Monsieur le Ministre,
Après les évacuations des squats du 113 et 115 Canebière, vous avez été interpelé alors que vous étiez de passage à Marseille par des jeunes en recours du collectif 113. Vous avez su entendre leur demande et constater l’impasse dans laquelle ils se trouvaient : leur minorité étant contestée par le Département, celui-ci n’est pas légalement tenu de les prendre en charge jusqu’à ce qu’ils soient confiés à l’ASE par un Juge des Enfants, or rien n’est prévu dans l’attente de cette décision judiciaire et les jeunes sont mis à la rue.
Sous votre impulsion, une réunion avec les jeunes du collectif, les solidaires qui les soutiennent et les institutions concernées (Préfecture, Mairie, Département) ont pour la première fois été organisées pour élaborer un dispositif de prise en charge spécifique en tenant compte du fait que les jeunes ne peuvent relever de centres d’hébergement d’urgence pour adultes.
Si cette première rencontre laisse espérer qu’un tel dispositif pourrait voir le jour dans les mois à venir, rien de satisfaisant n’est proposé dans l’attente de celui-ci.

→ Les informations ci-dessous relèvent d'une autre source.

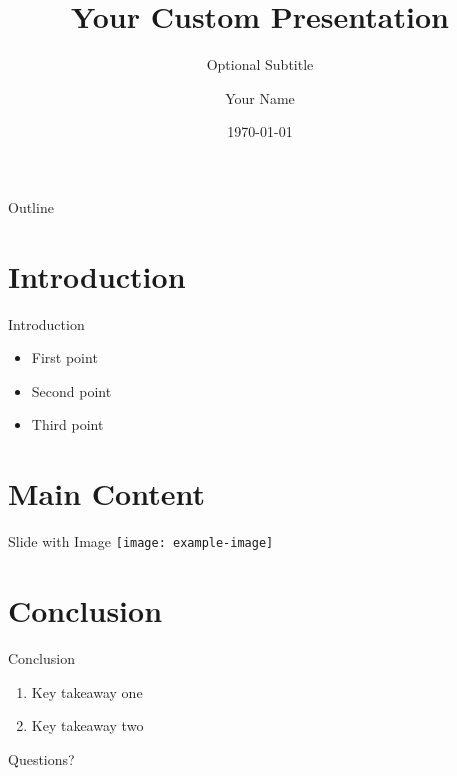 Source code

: \documentclass{beamer}
\title{Your Custom Presentation}
\subtitle{Optional Subtitle}
\author{Your Name}
\institute{Your University}
\date{\today}
\begin{document}
{
\begin{frame}
  \titlepage
\end{frame}
}


\begin{frame}{Outline}
  \tableofcontents
\end{frame}

\section{Introduction}

\begin{frame}{Introduction}
  \begin{itemize}
    \item First point
    \item Second point
    \item Third point
  \end{itemize}
\end{frame}

\section{Main Content}

\begin{frame}{Slide with Image}
  \texttt{[image: example-image]}
\end{frame}

\section{Conclusion}

\begin{frame}{Conclusion}
  \begin{enumerate}
    \item Key takeaway one
    \item Key takeaway two
  \end{enumerate}
\end{frame}

\begin{frame}
  \centering \Huge Questions?
\end{frame}
\end{document}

C’est pourquoi après avoir campé sous le kiosque Léon Blum, les jeunes du collectif 113 ont trouvé refuge dans un bâtiment situé au 68 rue Saint-Ferréol. Depuis trois semaines, ils avaient pu retourner à l’école et reprendre une vie « presque » normale. Certains sont d’ailleurs passés devant le Juge des enfants, ont obtenu une mesure de placement et ont ainsi été confiés au Département...
Seulement, la Préfecture vient d’annoncer l’expulsion de ce bâtiment mardi prochain alors même que les jeunes ont formé, avec l’aide de leurs avocat·es, une demande de délai devant la juridiction compétente (JEX) et qu’une audience est fixée le 15 novembre prochain, à 15h. Cette demande se fonde sur les démarches individuelles que chacun met en œuvre pour faire valoir sa minorité et sur les processus collectifs pour mettre en place un dispositif adapté aux jeunes en recours.

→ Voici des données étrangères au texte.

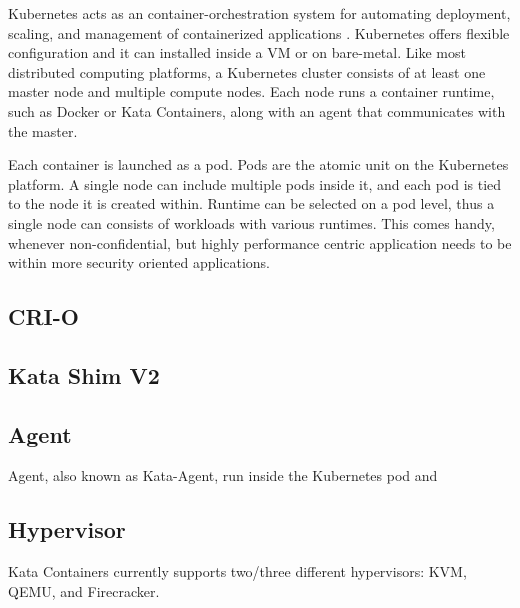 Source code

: Kubernetes acts as an container-orchestration system for automating deployment, scaling, and management of containerized applications \cite{Kubernetes}. Kubernetes offers flexible configuration and it can installed inside a VM or on bare-metal. Like most distributed computing platforms, a Kubernetes cluster consists of at least one master node and multiple compute nodes. Each node runs a container runtime, such as Docker or Kata Containers, along with an agent that communicates with the master.

Each container is launched as a pod. Pods are the atomic unit on the Kubernetes platform. A single node can include multiple pods inside it, and each pod is tied to the node it is created within. Runtime can be selected on a pod level, thus a single node can consists of workloads with various runtimes. This comes handy, whenever non-confidential, but highly performance centric application needs to be within more security oriented applications.

\subsection{CRI-O}


\subsection{Kata Shim V2}

\subsection{Agent}

Agent, also known as Kata-Agent, run inside the Kubernetes pod and

\subsection{Hypervisor}

Kata Containers currently supports two/three different hypervisors: KVM, QEMU, and Firecracker.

Cette décision d’expulsion d’un bâtiment vide depuis des années n’a aucune autre justification qu’empêcher à la juridiction compétente d’examiner leur demande de délai. Elle ne tient aucun compte de l’intérêt supérieur des mineurs, pourtant consacré à l’article 3-1 de la Convention Internationale des Droits de l’Enfant - dont l’anniversaire aura lieu, dans un mois, le 20 novembre prochain.
Les fausses solutions de prises en charge pour adultes dans des structures de droits communs (hôtels sans accompagnement ni possibilité de faire à manger ou foyer d’hébergement d’urgence sans accueil de jour) sont totalement inadaptées pour des personnes jeunes, isolées et vulnérables et sont incompatibles avec la poursuite de leur scolarité.Dans l’immédiat, nous sollicitons votre intervention auprès du Préfet pour laisser le temps à la juridiction d’examiner notre demande de délai afin de permettre aux institutions de poursuivre le travail impulsé à votre demande.
Nous voulons :
L’ouverture de places pour les jeunes en recours le temps de la décision définitive du Juge seul compétent.
L’inscription dans la loi de la présomption de minorité.
Un accueil digne et un accompagnement socio-éducatif adapté aux besoins d’un public jeune et profondément fragilisé par sa situation d’exil.